THE TASK
Would you please copy each line of the data in which the string "performance" occurs?

RECORDS PROVIDED
######

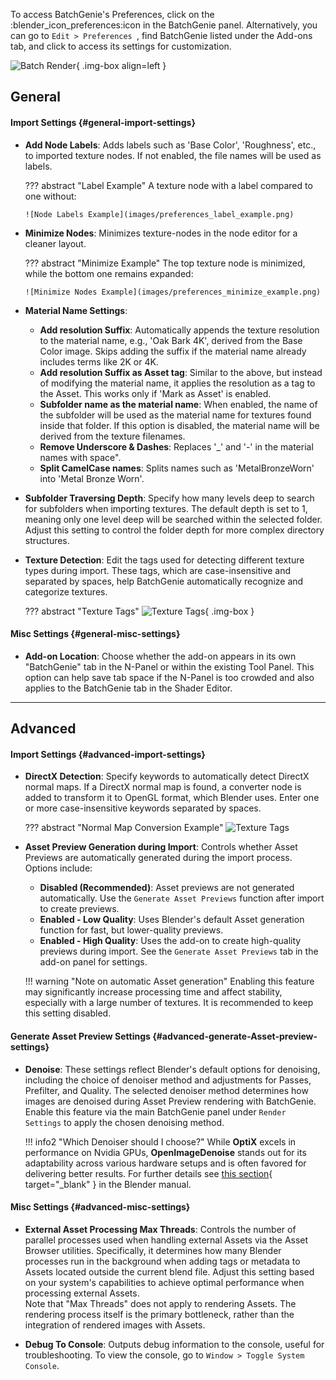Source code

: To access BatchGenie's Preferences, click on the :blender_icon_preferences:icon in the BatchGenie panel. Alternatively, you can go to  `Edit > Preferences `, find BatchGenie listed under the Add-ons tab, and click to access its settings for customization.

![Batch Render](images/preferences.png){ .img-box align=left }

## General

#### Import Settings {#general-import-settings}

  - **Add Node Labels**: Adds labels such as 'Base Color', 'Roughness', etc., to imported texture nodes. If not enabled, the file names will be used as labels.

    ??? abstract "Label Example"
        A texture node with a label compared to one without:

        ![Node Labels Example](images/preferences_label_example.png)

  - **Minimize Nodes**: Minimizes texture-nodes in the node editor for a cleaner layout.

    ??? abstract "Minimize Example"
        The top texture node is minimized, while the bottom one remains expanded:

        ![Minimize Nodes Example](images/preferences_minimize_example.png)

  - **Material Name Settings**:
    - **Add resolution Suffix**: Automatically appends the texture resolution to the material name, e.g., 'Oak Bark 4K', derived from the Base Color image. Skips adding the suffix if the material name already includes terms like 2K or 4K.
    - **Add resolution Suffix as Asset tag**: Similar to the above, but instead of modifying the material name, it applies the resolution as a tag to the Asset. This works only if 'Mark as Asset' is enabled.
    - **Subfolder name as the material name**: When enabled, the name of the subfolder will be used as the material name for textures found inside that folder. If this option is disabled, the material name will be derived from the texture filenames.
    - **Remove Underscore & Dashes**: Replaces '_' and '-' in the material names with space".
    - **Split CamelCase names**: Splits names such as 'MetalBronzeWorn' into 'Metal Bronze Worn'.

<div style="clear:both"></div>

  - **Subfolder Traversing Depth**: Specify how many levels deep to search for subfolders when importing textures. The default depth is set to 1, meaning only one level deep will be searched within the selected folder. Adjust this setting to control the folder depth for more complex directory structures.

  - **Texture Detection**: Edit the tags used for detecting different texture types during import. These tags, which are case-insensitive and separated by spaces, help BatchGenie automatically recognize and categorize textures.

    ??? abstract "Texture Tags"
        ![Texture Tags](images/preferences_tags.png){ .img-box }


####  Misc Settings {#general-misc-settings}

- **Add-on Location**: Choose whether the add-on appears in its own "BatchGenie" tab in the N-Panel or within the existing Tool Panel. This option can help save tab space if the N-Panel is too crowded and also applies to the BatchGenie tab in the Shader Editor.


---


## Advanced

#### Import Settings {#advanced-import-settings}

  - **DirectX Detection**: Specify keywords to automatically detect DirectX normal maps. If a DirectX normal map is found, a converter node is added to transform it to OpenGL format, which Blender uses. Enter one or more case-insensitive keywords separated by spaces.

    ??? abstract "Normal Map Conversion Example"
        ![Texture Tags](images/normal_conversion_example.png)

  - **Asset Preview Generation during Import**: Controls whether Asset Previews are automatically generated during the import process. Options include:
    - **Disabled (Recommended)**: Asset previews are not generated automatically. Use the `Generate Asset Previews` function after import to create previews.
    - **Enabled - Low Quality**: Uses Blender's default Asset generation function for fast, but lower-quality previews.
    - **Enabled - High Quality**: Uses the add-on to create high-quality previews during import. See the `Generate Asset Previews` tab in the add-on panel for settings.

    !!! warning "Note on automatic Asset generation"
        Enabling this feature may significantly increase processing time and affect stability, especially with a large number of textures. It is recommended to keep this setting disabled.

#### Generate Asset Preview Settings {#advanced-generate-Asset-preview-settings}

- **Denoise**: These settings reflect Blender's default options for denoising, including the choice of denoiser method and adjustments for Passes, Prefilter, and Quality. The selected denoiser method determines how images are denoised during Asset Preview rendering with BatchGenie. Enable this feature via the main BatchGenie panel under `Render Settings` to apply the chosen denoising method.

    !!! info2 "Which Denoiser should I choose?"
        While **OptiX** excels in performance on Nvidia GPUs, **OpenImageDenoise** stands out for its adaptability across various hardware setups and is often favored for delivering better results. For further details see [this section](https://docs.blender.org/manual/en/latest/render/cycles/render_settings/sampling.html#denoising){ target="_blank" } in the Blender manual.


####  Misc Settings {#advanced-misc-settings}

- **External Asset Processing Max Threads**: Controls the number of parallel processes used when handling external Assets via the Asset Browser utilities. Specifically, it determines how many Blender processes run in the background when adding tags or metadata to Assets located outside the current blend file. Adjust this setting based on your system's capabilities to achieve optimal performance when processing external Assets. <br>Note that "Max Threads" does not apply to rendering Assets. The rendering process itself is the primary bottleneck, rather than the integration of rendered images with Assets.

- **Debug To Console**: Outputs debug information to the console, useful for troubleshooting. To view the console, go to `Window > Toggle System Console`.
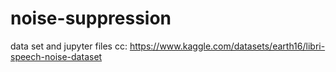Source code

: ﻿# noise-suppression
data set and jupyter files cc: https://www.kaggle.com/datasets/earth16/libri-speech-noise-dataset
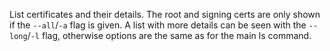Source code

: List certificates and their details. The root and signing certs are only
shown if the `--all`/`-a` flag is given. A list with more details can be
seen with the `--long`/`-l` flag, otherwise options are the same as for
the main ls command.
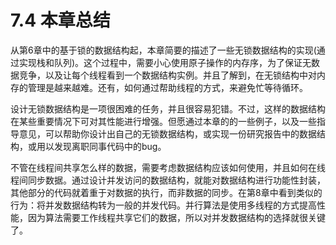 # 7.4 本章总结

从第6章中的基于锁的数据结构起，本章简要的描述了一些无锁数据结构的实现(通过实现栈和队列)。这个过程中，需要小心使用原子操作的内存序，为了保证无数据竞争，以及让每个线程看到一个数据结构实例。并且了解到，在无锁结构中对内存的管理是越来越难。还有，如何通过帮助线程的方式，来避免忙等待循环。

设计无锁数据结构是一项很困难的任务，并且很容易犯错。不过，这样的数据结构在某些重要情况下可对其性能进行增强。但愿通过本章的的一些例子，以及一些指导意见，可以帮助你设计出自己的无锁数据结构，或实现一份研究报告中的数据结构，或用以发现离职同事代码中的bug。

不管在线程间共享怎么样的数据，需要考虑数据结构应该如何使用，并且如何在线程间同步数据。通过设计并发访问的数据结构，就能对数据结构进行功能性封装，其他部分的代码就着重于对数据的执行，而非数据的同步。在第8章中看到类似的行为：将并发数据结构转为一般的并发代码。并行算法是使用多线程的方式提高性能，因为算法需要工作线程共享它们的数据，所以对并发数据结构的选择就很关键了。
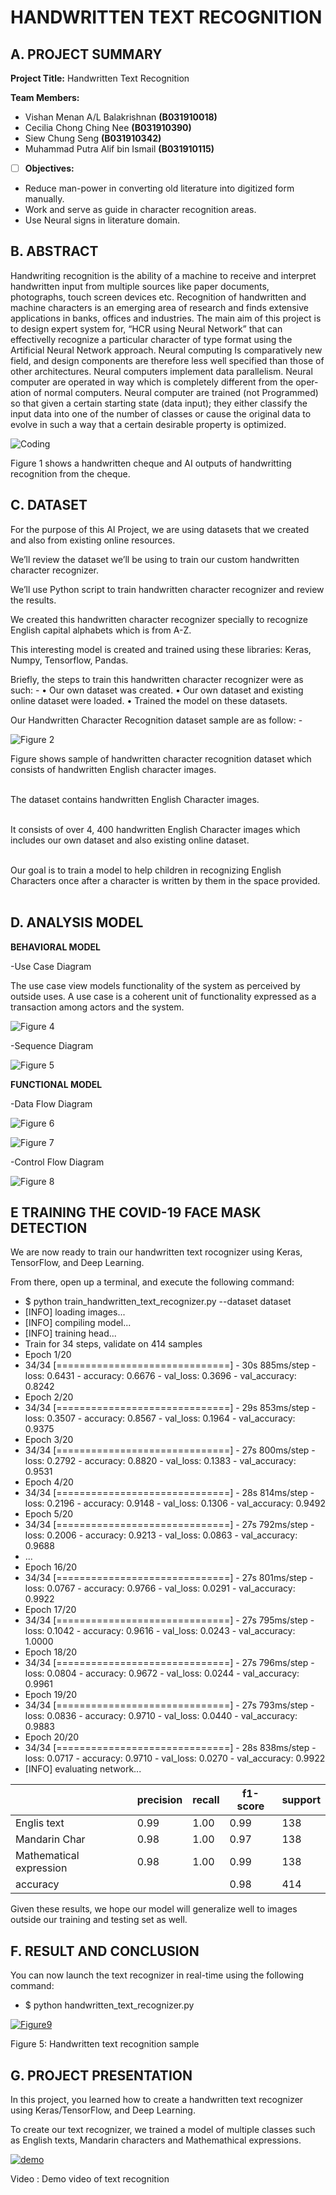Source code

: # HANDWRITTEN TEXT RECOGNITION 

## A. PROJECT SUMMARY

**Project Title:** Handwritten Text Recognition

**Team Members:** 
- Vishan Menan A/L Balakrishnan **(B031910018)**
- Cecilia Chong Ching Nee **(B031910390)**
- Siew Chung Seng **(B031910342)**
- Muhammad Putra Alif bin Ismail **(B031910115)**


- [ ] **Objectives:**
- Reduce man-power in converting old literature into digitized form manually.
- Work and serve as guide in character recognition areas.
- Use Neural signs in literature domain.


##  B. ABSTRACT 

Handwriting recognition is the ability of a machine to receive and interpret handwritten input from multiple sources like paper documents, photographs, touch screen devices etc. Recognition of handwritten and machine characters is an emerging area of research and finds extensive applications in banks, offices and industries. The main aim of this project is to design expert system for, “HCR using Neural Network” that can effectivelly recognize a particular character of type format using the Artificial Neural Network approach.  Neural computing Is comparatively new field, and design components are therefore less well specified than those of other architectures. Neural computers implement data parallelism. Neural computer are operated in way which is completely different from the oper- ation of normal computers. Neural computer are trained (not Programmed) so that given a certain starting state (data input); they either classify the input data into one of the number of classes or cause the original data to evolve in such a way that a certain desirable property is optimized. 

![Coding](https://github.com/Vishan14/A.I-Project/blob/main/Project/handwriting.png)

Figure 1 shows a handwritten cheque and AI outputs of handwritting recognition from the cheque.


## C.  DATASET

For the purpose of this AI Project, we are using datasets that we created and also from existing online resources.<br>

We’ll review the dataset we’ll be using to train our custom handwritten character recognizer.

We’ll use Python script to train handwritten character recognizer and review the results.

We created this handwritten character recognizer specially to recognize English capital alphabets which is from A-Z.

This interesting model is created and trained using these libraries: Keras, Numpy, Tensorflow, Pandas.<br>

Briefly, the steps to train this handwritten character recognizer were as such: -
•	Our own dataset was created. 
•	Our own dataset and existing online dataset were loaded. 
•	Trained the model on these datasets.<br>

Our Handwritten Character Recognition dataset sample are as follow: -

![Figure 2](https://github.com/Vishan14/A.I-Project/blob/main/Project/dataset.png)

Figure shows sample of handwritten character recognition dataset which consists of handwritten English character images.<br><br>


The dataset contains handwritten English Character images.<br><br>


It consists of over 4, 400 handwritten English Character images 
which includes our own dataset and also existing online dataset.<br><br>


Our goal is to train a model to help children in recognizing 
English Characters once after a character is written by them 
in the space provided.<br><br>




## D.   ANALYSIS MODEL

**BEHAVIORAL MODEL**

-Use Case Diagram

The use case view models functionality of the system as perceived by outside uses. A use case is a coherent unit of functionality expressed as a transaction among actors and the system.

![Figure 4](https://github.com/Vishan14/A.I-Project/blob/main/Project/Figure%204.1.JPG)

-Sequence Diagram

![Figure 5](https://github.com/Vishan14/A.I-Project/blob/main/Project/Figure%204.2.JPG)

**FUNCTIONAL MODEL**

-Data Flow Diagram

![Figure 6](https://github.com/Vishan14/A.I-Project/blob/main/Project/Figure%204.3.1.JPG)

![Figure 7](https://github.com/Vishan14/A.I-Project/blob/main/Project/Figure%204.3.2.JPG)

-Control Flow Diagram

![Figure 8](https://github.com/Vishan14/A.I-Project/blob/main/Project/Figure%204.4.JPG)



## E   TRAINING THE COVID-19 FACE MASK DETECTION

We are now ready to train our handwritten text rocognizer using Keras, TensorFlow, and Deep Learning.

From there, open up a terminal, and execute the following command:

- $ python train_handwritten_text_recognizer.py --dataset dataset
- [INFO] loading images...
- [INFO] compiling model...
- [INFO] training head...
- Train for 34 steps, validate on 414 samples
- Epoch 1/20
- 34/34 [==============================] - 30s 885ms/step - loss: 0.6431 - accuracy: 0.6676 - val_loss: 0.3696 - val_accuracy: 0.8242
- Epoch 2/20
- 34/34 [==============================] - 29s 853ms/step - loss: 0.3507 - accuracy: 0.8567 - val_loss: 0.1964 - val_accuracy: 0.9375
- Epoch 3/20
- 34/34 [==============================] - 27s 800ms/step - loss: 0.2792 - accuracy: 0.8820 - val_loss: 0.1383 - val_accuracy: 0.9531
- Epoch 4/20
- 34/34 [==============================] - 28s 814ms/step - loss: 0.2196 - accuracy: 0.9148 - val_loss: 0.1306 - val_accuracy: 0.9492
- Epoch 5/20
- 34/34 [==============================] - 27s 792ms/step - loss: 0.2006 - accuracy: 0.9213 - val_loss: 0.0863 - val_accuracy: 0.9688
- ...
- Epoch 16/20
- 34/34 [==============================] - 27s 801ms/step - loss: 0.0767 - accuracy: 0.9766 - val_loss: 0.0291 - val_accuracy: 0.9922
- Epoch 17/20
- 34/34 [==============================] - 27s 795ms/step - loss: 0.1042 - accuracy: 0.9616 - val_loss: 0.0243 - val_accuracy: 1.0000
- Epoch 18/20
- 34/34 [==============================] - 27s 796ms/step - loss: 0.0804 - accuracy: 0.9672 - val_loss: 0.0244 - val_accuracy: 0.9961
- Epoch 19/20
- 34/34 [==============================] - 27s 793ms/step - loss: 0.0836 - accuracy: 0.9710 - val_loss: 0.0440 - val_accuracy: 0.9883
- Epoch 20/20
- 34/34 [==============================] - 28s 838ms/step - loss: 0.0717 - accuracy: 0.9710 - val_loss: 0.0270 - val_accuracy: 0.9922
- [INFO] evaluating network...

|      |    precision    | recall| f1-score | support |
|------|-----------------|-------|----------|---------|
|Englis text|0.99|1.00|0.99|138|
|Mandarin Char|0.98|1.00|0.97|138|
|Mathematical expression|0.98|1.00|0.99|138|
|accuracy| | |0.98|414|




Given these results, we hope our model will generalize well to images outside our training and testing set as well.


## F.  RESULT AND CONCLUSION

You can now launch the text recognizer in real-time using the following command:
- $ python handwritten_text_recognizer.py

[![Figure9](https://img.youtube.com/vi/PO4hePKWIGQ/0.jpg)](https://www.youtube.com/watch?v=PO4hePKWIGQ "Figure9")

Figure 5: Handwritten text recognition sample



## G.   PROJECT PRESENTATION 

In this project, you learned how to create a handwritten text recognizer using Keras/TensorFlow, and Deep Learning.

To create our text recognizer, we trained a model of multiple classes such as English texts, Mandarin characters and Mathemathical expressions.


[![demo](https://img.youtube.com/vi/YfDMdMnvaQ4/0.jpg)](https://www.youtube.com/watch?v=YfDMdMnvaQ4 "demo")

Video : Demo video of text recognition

######

RESPONSE AREA
        While **OptiX** excels in performance on Nvidia GPUs, **OpenImageDenoise** stands out for its adaptability across various hardware setups and is often favored for delivering better results. For further details see [this section](https://docs.blender.org/manual/en/latest/render/cycles/render_settings/sampling.html#denoising){ target="_blank" } in the Blender manual.
- **External Asset Processing Max Threads**: Controls the number of parallel processes used when handling external Assets via the Asset Browser utilities. Specifically, it determines how many Blender processes run in the background when adding tags or metadata to Assets located outside the current blend file. Adjust this setting based on your system's capabilities to achieve optimal performance when processing external Assets. <br>Note that "Max Threads" does not apply to rendering Assets. The rendering process itself is the primary bottleneck, rather than the integration of rendered images with Assets.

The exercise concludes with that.